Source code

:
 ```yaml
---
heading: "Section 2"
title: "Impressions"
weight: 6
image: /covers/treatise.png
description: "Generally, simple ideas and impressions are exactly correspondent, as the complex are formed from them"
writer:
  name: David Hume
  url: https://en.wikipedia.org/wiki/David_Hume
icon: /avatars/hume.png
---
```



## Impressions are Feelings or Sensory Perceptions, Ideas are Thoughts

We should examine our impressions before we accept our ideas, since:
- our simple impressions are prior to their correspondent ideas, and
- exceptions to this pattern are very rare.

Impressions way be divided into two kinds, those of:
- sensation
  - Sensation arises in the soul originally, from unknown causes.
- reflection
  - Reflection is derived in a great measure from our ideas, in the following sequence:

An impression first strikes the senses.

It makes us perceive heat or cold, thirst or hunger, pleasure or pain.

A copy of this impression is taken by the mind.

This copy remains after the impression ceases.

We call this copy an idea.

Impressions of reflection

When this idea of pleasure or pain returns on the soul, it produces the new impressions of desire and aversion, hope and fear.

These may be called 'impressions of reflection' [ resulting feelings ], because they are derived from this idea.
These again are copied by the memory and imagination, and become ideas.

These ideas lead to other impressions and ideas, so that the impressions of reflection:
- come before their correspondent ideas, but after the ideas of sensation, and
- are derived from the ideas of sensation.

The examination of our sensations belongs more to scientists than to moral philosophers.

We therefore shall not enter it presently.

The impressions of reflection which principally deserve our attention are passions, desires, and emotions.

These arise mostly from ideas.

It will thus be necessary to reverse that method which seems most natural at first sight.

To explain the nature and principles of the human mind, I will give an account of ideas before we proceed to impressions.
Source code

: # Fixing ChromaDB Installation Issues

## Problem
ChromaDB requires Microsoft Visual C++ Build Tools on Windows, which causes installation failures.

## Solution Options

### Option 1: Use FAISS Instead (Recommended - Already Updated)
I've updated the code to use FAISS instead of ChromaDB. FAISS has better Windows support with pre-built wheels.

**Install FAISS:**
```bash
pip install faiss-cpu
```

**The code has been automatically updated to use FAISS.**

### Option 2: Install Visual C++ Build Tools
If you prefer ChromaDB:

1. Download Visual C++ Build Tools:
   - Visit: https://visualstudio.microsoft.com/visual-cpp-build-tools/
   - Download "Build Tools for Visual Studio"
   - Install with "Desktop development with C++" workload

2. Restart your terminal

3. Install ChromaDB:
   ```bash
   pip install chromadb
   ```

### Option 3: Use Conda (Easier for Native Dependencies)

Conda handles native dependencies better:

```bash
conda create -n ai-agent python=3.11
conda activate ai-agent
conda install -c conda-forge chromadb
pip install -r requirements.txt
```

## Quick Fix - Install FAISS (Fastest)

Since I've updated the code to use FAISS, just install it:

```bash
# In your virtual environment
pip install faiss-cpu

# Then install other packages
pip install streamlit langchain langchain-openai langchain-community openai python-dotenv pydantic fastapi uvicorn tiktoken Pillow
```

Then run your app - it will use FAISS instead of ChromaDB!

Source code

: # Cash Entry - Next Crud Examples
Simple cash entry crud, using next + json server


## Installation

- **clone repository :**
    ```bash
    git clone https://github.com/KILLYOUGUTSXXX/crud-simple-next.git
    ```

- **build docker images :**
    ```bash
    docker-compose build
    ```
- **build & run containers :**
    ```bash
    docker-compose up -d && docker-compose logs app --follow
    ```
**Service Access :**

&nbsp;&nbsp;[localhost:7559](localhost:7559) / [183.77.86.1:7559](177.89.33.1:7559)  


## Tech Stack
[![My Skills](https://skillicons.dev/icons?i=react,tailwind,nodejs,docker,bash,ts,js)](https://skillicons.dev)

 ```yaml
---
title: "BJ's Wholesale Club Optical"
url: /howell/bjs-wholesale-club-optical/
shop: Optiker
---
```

▸ **HOW TO COMPLETE THIS TASK**
Taking the records above, retype every line from the one with "We therefore shall not enter it presently." down to the one with "It will thus", exactly and with nothing else.

▸ **TASK RESULT**
We therefore shall not enter it presently.

The impressions of reflection which principally deserve our attention are passions, desires, and emotions.

These arise mostly from ideas.

It will thus be necessary to reverse that method which seems most natural at first sight.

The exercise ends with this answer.